Maybe add an extra tab on the bottom and somehow have a feature where one can keep a note of how much one is dosing.






Sent from my iPhone using Tapatalk


----------



## Pattern8 (Dec 9, 2015)

Just purchased! Nice interface. I have been using Aquarimate and its been great for logging water test results and allowing each tank its own profile (to record livestock, expenses, notes). Especially useful is their statistics feature with allows you to enter the parameters you wish to track and it instantly develops a timeline graph for you

The downside of it though is that it was reef centric designed. No really dosing involved. Would love to be able to input dosing, continue tests, and then graph them to see the relation.
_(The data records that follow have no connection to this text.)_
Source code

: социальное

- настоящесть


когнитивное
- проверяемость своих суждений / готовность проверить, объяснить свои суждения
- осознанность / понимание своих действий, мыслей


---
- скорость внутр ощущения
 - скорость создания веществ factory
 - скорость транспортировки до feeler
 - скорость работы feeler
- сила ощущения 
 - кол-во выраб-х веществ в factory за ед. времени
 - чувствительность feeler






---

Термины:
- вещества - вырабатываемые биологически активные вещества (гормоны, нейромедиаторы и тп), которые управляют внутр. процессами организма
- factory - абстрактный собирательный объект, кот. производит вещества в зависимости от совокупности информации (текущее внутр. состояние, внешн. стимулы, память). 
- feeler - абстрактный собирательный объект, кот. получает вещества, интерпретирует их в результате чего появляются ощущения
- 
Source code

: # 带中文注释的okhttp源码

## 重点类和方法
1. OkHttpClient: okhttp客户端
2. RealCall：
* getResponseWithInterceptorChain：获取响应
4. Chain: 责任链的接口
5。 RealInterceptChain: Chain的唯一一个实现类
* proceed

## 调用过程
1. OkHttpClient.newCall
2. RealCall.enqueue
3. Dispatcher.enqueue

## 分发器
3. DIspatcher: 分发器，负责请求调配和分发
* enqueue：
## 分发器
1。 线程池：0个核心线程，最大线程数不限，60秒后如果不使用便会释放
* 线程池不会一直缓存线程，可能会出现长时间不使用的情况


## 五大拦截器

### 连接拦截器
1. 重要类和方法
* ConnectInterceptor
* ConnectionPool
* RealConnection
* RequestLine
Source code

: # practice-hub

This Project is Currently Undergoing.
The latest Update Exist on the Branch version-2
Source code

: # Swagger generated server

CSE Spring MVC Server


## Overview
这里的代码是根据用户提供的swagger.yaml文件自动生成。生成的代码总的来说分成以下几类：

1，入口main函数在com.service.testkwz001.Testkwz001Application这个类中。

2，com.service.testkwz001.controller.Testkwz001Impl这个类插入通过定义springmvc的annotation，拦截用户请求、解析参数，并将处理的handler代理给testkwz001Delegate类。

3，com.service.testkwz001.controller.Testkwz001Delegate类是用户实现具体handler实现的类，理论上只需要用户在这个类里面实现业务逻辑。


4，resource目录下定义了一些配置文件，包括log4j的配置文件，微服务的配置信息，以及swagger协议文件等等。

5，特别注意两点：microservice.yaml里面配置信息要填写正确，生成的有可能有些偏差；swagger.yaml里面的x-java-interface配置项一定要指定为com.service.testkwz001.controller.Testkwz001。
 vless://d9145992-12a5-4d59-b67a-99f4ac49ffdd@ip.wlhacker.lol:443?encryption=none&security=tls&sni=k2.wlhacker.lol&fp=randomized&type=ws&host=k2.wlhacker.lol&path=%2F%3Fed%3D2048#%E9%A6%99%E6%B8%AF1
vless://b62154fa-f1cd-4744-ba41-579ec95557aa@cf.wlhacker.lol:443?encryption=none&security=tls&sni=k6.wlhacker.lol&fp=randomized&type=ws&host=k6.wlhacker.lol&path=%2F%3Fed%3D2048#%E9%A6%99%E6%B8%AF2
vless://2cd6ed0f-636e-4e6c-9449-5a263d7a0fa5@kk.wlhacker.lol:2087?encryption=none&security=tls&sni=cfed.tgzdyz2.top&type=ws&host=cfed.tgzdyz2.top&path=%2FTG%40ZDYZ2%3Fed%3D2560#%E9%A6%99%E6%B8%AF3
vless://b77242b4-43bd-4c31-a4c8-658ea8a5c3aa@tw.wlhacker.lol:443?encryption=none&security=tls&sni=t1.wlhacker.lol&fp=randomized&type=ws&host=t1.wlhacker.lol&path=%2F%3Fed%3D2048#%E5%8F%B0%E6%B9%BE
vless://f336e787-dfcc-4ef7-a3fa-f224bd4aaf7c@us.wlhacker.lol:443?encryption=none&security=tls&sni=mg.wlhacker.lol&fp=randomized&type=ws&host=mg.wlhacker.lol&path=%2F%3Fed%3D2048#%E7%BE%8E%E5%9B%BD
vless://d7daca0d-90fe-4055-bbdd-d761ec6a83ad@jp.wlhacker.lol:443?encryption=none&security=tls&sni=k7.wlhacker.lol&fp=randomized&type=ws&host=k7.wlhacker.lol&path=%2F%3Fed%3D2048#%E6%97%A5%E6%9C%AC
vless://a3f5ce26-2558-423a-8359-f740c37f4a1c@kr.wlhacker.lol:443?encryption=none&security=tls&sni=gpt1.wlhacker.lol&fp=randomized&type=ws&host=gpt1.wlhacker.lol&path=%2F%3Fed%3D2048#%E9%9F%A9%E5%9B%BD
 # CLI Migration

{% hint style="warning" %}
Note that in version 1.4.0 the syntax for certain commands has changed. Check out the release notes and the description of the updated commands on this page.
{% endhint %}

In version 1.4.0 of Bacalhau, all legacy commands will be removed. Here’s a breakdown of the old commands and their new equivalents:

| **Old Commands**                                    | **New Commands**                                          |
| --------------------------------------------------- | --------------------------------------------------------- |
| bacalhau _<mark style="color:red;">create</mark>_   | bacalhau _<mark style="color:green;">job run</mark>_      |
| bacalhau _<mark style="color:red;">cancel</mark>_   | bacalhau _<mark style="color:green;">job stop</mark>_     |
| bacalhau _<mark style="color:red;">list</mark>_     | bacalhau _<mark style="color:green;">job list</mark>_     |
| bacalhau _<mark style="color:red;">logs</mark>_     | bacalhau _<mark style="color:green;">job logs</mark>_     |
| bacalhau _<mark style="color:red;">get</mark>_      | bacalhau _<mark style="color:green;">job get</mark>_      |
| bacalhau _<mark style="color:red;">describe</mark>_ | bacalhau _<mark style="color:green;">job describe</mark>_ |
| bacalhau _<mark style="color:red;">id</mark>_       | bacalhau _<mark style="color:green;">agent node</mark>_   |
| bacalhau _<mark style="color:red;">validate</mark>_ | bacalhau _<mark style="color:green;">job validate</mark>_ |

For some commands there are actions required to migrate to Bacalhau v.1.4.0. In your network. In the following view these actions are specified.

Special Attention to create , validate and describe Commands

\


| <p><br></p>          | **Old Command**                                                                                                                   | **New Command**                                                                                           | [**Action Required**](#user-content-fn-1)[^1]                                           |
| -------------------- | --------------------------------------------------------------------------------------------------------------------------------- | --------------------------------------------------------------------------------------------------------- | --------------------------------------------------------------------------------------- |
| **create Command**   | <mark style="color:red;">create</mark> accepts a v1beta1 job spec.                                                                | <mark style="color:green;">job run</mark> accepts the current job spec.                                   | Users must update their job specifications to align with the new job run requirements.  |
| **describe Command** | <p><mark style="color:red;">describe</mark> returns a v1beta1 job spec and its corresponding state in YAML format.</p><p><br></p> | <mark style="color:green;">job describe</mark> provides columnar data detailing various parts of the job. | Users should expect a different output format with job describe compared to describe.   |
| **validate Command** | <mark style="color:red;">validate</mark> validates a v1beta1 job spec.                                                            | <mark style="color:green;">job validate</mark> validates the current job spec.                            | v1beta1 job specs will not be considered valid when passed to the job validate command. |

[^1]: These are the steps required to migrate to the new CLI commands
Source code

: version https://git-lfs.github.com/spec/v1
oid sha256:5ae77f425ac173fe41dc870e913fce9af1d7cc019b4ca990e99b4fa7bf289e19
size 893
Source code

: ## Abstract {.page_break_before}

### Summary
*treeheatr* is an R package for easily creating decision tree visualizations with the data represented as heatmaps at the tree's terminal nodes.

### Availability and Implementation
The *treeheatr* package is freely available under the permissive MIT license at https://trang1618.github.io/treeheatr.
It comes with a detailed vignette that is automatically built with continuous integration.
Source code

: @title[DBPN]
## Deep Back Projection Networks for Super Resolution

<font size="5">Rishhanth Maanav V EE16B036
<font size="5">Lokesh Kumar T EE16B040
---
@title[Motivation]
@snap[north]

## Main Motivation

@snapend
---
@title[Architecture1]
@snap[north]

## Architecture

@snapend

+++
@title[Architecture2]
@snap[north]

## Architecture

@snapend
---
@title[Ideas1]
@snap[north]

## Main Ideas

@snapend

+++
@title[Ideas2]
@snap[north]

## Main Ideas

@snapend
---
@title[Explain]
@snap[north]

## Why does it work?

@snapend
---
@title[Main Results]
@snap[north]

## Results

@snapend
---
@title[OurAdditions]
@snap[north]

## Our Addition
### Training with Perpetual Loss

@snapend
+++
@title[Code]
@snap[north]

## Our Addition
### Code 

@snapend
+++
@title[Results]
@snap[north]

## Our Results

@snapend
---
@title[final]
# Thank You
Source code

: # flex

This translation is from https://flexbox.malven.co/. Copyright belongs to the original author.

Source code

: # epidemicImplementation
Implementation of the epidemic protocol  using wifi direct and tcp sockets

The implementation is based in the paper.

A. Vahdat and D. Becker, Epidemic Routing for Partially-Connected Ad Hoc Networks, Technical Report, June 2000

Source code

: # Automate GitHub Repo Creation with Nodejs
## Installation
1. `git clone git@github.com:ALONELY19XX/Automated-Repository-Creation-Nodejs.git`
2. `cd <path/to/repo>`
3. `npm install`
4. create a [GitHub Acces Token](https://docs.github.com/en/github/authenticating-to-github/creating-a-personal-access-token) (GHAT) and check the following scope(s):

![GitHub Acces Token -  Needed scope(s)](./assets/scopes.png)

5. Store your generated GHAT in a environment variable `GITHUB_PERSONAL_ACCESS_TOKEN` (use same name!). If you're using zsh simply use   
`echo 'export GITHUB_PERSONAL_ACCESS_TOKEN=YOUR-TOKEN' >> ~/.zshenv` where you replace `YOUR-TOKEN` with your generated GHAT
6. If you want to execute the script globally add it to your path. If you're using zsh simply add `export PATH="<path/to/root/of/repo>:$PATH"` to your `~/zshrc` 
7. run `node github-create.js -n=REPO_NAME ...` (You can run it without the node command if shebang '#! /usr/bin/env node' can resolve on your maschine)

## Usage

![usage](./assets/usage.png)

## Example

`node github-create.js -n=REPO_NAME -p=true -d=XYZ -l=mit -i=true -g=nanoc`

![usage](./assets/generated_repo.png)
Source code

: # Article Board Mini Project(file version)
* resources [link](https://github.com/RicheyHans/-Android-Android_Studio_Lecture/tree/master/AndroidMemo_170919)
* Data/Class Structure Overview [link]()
So basically if you could incorporate some of their features into your own you will have made a perfect product....would be extremely useful.


----------



## LovesPlants247 (Jun 13, 2016)

No Iphone :'-(. Looking good though


----------



## mistergreen (Dec 9, 2006)

I just published an update on the calculator for both android and iOS.
1. I added 2 new deficiency photos contributed by pattern8.
2. fixed minor bugs where the number keyboard should appear for entering units
3. Added some new ferts

If you have photos or ferts you'd like in the calculator, send them my way.

I did a little googling and it looks like my app is on a farmer's website too


----------



## tangelo1106 (Sep 20, 2010)

I've been using your calculator for quite a while and I think it's great. The one thing I would like to see added to the calculator is KHCO3. I add potassium bicarbonate with my water changes to add some kh without a big ph change.


----------



## citrusvrucht (Mar 1, 2016)

Great app! 
Maybe for less experienced users the full name of the chemical would be handy.

If I can ad my requests, then I wouldn't need any other calculator:
CaCO3
NH4Cl
H3BO3
MgCl2*6H2O
Na2MoO2*2H2O
CoSO4*7H2O
CuSO4*5H2O
FeSO4*7H2O
NiSO4*7H2O
AL2(SO4)3*18H2O
Cu-EDTA & Zn-EDTA (15%) 
Mn-EDTA (13 %)


----------



## mistergreen (Dec 9, 2006)

tangelo1106 said:


> I've been using your calculator for quite a while and I think it's great. The one thing I would like to see added to the calculator is KHCO3. I add potassium bicarbonate with my water changes to add some kh without a big ph change.


KHCO3 was added in the last update 

I also added urea.

Sent from my iPad using Tapatalk HD


----------



## tangelo1106 (Sep 20, 2010)

Awesome!


----------